**PROBLEM REQUIREMENTS**
In the entries below, find the line with "### With GFortran" and the line with "## Perspectives"; give again those lines and every line between them, exactly.

**SOURCE DATA**

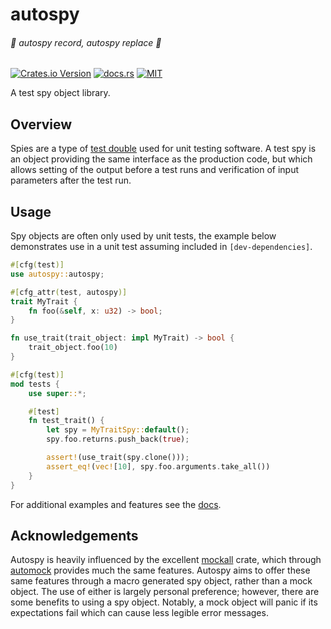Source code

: # autospy

###### *🎵 autospy record, autospy replace 🎵*

[![Crates.io Version](https://img.shields.io/crates/v/autospy)](https://crates.io/crates/autospy)
[![docs.rs](https://img.shields.io/docsrs/autospy)](https://docs.rs/autospy/latest/autospy/)
[![MIT](https://img.shields.io/badge/license-MIT-blue)](./LICENSE)

A test spy object library.

## Overview

Spies are a type of [test double](https://en.wikipedia.org/wiki/Test_double) used for unit testing software. A test spy
is an object providing the same interface as the production code, but which allows setting of the output before a test
runs and verification of input parameters after the test run.

## Usage

Spy objects are often only used by unit tests, the example below demonstrates use in a unit test assuming included in
`[dev-dependencies]`.

```rust
#[cfg(test)]
use autospy::autospy;

#[cfg_attr(test, autospy)]
trait MyTrait {
    fn foo(&self, x: u32) -> bool;
}

fn use_trait(trait_object: impl MyTrait) -> bool {
    trait_object.foo(10)
}

#[cfg(test)]
mod tests {
    use super::*;

    #[test]
    fn test_trait() {
        let spy = MyTraitSpy::default();
        spy.foo.returns.push_back(true);

        assert!(use_trait(spy.clone()));
        assert_eq!(vec![10], spy.foo.arguments.take_all())
    }
}
```

For additional examples and features see the [docs](https://docs.rs/autospy).

## Acknowledgements

Autospy is heavily influenced by the excellent [mockall](https://docs.rs/mockall/latest/mockall/) crate, which
through [automock](https://docs.rs/mockall/latest/mockall/attr.automock.html) provides much the same features. Autospy
aims to offer these same features through a macro generated spy object, rather than a mock object. The use of either is
largely personal preference; however, there are some benefits to using a spy object. Notably, a mock object will panic
if its expectations fail which can cause less legible error messages.
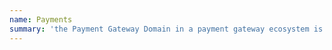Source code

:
 ```yaml
---
name: Payments
summary: 'the Payment Gateway Domain in a payment gateway ecosystem is a critical component that ensures the seamless, secure, and compliant processing of online payments, integrating with various financial entities and platforms, and managing the entire payment transaction lifecycle.'
---
```



<NodeGraph />


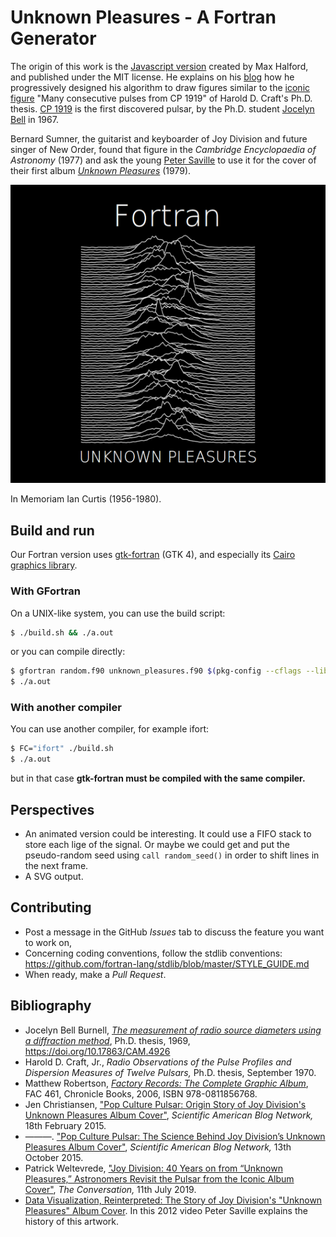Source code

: # Unknown Pleasures - A Fortran Generator

The origin of this work is the [Javascript version](https://github.com/MaxHalford/procedural-art/blob/master/3_unknown_pleasures.html) created by Max Halford, and published under the MIT license. He explains on his [blog](https://maxhalford.github.io/blog/unknown-pleasures/) how he progressively designed his algorithm to draw figures similar to the [iconic figure](http://cococubed.asu.edu/pix_pages/joy_division_unknown_pleasures.shtml) "Many consecutive pulses from CP 1919" of Harold D. Craft's Ph.D. thesis. [CP 1919](https://en.wikipedia.org/wiki/PSR_B1919%2B21) is the first discovered pulsar, by the Ph.D. student [Jocelyn Bell](https://en.wikipedia.org/wiki/Jocelyn_Bell_Burnell) in 1967.

Bernard Sumner, the guitarist and keyboarder of Joy Division and future singer of New Order, found that figure in the *Cambridge Encyclopaedia of Astronomy* (1977) and ask the young [Peter Saville](https://en.wikipedia.org/wiki/Peter_Saville_(graphic_designer)) to  use it for the cover of their first album [_Unknown Pleasures_](https://en.wikipedia.org/wiki/Unknown_Pleasures) (1979).

![Fortran generated Unknown Pleasures](Fortran_unknown_pleasures_text_medium.png)
	
In Memoriam Ian Curtis (1956-1980).

## Build and run

Our Fortran version uses [gtk-fortran](https://github.com/vmagnin/gtk-fortran/wiki) (GTK 4), and especially its [Cairo graphics library](https://www.cairographics.org/).

### With GFortran

On a UNIX-like system, you can use the build script:

```bash
$ ./build.sh && ./a.out
```

or you can compile directly:

```bash
$ gfortran random.f90 unknown_pleasures.f90 $(pkg-config --cflags --libs gtk-4-fortran)
$ ./a.out
```

### With another compiler

You can use another compiler, for example ifort:

```bash
$ FC="ifort" ./build.sh
$ ./a.out
```
but in that case **gtk-fortran must be compiled with the same compiler.**


## Perspectives

* An animated version could be interesting. It could use a FIFO stack to store each lige of the signal. Or maybe we could get and put the pseudo-random seed using `call random_seed()` in order to shift lines in the next frame.
* A SVG output.

## Contributing

* Post a message in the GitHub *Issues* tab to discuss the feature you want to work on,
* Concerning coding conventions, follow the stdlib conventions:
https://github.com/fortran-lang/stdlib/blob/master/STYLE_GUIDE.md
* When ready, make a *Pull Request*.


## Bibliography
* Jocelyn Bell Burnell, [*The measurement of radio source diameters using a diffraction method*](https://www.repository.cam.ac.uk/handle/1810/260694), Ph.D. thesis, 1969, https://doi.org/10.17863/CAM.4926 
* Harold D. Craft, Jr., *Radio Observations of the Pulse Profiles and Dispersion Measures of Twelve Pulsars,* Ph.D. thesis, September 1970.
* Matthew Robertson, [_Factory Records: The Complete Graphic Album_](https://factoryrecords.org/cerysmatic/fac461_factory_records_the_complete_graphic_album.php), FAC 461, Chronicle Books, 2006,  ISBN‎ 978-0811856768.
* Jen Christiansen, ["Pop Culture Pulsar: Origin Story of Joy Division's Unknown Pleasures Album Cover"](https://blogs.scientificamerican.com/sa-visual/pop-culture-pulsar-origin-story-of-joy-division-s-unknown-pleasures-album-cover-video/), *Scientific American Blog Network,* 18th February 2015.
* ———. ["Pop Culture Pulsar: The Science Behind Joy Division’s Unknown Pleasures Album Cover"]( https://blogs.scientificamerican.com/sa-visual/pop-culture-pulsar-the-science-behind-joy-division-s-unknown-pleasures-album-cover/), *Scientific American Blog Network,* 13th October 2015.
* Patrick Weltevrede, ["Joy Division: 40 Years on from “Unknown Pleasures,” Astronomers Revisit the Pulsar from the Iconic Album Cover"](https://theconversation.com/joy-division-40-years-on-from-unknown-pleasures-astronomers-have-revisited-the-pulsar-from-the-iconic-album-cover-119861), *The Conversation,* 11th July 2019.
* [Data Visualization, Reinterpreted: The Story of Joy Division's "Unknown Pleasures" Album Cover](https://www.youtube.com/watch?v=BxyDT11RD04). In this 2012 video Peter Saville explains the history of this artwork.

**TASK SOLUTION**
### With GFortran

On a UNIX-like system, you can use the build script:

```bash
$ ./build.sh && ./a.out
```

or you can compile directly:

```bash
$ gfortran random.f90 unknown_pleasures.f90 $(pkg-config --cflags --libs gtk-4-fortran)
$ ./a.out
```

### With another compiler

You can use another compiler, for example ifort:

```bash
$ FC="ifort" ./build.sh
$ ./a.out
```
but in that case **gtk-fortran must be compiled with the same compiler.**


## Perspectives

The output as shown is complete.